(Your instructions)
Each record must be retyped word for word.

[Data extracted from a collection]
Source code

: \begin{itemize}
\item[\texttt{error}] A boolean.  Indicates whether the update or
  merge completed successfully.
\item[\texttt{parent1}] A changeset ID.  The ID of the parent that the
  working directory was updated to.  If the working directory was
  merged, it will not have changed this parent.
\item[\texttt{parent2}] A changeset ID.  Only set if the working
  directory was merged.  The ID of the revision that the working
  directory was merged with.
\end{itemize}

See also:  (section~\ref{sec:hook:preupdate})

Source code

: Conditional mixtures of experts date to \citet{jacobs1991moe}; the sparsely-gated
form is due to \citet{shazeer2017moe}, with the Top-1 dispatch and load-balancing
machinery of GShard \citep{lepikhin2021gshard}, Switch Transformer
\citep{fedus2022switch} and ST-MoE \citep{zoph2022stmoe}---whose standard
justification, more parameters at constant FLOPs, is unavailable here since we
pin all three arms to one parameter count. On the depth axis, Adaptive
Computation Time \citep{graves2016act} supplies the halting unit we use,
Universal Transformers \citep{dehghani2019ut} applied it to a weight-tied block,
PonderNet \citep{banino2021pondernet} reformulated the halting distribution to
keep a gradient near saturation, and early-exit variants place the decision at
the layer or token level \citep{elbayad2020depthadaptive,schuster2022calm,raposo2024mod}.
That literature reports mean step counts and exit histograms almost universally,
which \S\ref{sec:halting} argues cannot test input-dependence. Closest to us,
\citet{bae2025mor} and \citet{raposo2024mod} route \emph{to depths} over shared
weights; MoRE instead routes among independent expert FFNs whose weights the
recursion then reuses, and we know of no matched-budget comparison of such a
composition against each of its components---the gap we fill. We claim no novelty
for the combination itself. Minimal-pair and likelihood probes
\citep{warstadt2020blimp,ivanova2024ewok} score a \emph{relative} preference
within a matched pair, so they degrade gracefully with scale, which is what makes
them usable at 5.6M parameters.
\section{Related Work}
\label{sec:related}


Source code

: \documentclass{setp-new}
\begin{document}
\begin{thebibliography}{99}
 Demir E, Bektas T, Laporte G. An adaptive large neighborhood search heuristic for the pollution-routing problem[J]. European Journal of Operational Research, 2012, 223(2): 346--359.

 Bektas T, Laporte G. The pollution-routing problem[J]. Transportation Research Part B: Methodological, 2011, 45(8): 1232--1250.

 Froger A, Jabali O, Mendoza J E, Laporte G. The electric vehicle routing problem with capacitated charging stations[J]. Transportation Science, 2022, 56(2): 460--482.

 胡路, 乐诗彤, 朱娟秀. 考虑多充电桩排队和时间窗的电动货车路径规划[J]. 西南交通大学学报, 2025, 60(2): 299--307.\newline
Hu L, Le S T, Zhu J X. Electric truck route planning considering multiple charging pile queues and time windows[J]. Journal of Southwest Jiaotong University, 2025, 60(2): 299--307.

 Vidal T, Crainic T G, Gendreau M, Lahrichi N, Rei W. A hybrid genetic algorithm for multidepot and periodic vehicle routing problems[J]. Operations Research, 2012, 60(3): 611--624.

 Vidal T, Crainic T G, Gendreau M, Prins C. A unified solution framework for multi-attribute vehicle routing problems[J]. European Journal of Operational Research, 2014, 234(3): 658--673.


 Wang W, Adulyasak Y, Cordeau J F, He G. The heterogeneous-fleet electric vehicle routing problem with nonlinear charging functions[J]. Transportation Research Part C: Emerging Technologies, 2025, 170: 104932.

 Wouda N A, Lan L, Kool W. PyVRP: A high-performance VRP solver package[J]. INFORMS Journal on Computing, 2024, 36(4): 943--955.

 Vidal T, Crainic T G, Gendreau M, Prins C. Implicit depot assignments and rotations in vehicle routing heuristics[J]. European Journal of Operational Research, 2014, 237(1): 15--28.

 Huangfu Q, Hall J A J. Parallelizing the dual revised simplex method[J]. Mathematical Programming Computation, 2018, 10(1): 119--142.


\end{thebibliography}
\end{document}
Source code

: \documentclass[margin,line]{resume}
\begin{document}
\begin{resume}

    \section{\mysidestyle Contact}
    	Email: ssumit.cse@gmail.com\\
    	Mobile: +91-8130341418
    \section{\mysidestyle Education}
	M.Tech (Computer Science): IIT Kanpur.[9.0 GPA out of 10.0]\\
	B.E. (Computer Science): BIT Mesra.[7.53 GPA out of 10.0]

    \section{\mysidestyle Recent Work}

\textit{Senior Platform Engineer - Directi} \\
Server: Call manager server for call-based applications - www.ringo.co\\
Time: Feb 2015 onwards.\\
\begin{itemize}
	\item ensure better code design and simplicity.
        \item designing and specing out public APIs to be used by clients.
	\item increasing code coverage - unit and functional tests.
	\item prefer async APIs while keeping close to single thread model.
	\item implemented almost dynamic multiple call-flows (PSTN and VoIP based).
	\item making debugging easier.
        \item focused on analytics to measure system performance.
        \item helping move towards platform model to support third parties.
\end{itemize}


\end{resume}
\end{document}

(Answer section)
Source code

: \begin{itemize}
\item[\texttt{error}] A boolean.  Indicates whether the update or
  merge completed successfully.
\item[\texttt{parent1}] A changeset ID.  The ID of the parent that the
  working directory was updated to.  If the working directory was
  merged, it will not have changed this parent.
\item[\texttt{parent2}] A changeset ID.  Only set if the working
  directory was merged.  The ID of the revision that the working
  directory was merged with.
\end{itemize}

See also:  (section~\ref{sec:hook:preupdate})

Source code

: Conditional mixtures of experts date to \citet{jacobs1991moe}; the sparsely-gated
form is due to \citet{shazeer2017moe}, with the Top-1 dispatch and load-balancing
machinery of GShard \citep{lepikhin2021gshard}, Switch Transformer
\citep{fedus2022switch} and ST-MoE \citep{zoph2022stmoe}---whose standard
justification, more parameters at constant FLOPs, is unavailable here since we
pin all three arms to one parameter count. On the depth axis, Adaptive
Computation Time \citep{graves2016act} supplies the halting unit we use,
Universal Transformers \citep{dehghani2019ut} applied it to a weight-tied block,
PonderNet \citep{banino2021pondernet} reformulated the halting distribution to
keep a gradient near saturation, and early-exit variants place the decision at
the layer or token level \citep{elbayad2020depthadaptive,schuster2022calm,raposo2024mod}.
That literature reports mean step counts and exit histograms almost universally,
which \S\ref{sec:halting} argues cannot test input-dependence. Closest to us,
\citet{bae2025mor} and \citet{raposo2024mod} route \emph{to depths} over shared
weights; MoRE instead routes among independent expert FFNs whose weights the
recursion then reuses, and we know of no matched-budget comparison of such a
composition against each of its components---the gap we fill. We claim no novelty
for the combination itself. Minimal-pair and likelihood probes
\citep{warstadt2020blimp,ivanova2024ewok} score a \emph{relative} preference
within a matched pair, so they degrade gracefully with scale, which is what makes
them usable at 5.6M parameters.
\section{Related Work}
\label{sec:related}


Source code

: \documentclass{setp-new}
\begin{document}
\begin{thebibliography}{99}
 Demir E, Bektas T, Laporte G. An adaptive large neighborhood search heuristic for the pollution-routing problem[J]. European Journal of Operational Research, 2012, 223(2): 346--359.

 Bektas T, Laporte G. The pollution-routing problem[J]. Transportation Research Part B: Methodological, 2011, 45(8): 1232--1250.

 Froger A, Jabali O, Mendoza J E, Laporte G. The electric vehicle routing problem with capacitated charging stations[J]. Transportation Science, 2022, 56(2): 460--482.

 胡路, 乐诗彤, 朱娟秀. 考虑多充电桩排队和时间窗的电动货车路径规划[J]. 西南交通大学学报, 2025, 60(2): 299--307.\newline
Hu L, Le S T, Zhu J X. Electric truck route planning considering multiple charging pile queues and time windows[J]. Journal of Southwest Jiaotong University, 2025, 60(2): 299--307.

 Vidal T, Crainic T G, Gendreau M, Lahrichi N, Rei W. A hybrid genetic algorithm for multidepot and periodic vehicle routing problems[J]. Operations Research, 2012, 60(3): 611--624.

 Vidal T, Crainic T G, Gendreau M, Prins C. A unified solution framework for multi-attribute vehicle routing problems[J]. European Journal of Operational Research, 2014, 234(3): 658--673.


 Wang W, Adulyasak Y, Cordeau J F, He G. The heterogeneous-fleet electric vehicle routing problem with nonlinear charging functions[J]. Transportation Research Part C: Emerging Technologies, 2025, 170: 104932.

 Wouda N A, Lan L, Kool W. PyVRP: A high-performance VRP solver package[J]. INFORMS Journal on Computing, 2024, 36(4): 943--955.

 Vidal T, Crainic T G, Gendreau M, Prins C. Implicit depot assignments and rotations in vehicle routing heuristics[J]. European Journal of Operational Research, 2014, 237(1): 15--28.

 Huangfu Q, Hall J A J. Parallelizing the dual revised simplex method[J]. Mathematical Programming Computation, 2018, 10(1): 119--142.


\end{thebibliography}
\end{document}
Source code

: \documentclass[margin,line]{resume}
\begin{document}
\begin{resume}

    \section{\mysidestyle Contact}
    	Email: ssumit.cse@gmail.com\\
    	Mobile: +91-8130341418
    \section{\mysidestyle Education}
	M.Tech (Computer Science): IIT Kanpur.[9.0 GPA out of 10.0]\\
	B.E. (Computer Science): BIT Mesra.[7.53 GPA out of 10.0]

    \section{\mysidestyle Recent Work}

\textit{Senior Platform Engineer - Directi} \\
Server: Call manager server for call-based applications - www.ringo.co\\
Time: Feb 2015 onwards.\\
\begin{itemize}
	\item ensure better code design and simplicity.
        \item designing and specing out public APIs to be used by clients.
	\item increasing code coverage - unit and functional tests.
	\item prefer async APIs while keeping close to single thread model.
	\item implemented almost dynamic multiple call-flows (PSTN and VoIP based).
	\item making debugging easier.
        \item focused on analytics to measure system performance.
        \item helping move towards platform model to support third parties.
\end{itemize}


\end{resume}
\end{document}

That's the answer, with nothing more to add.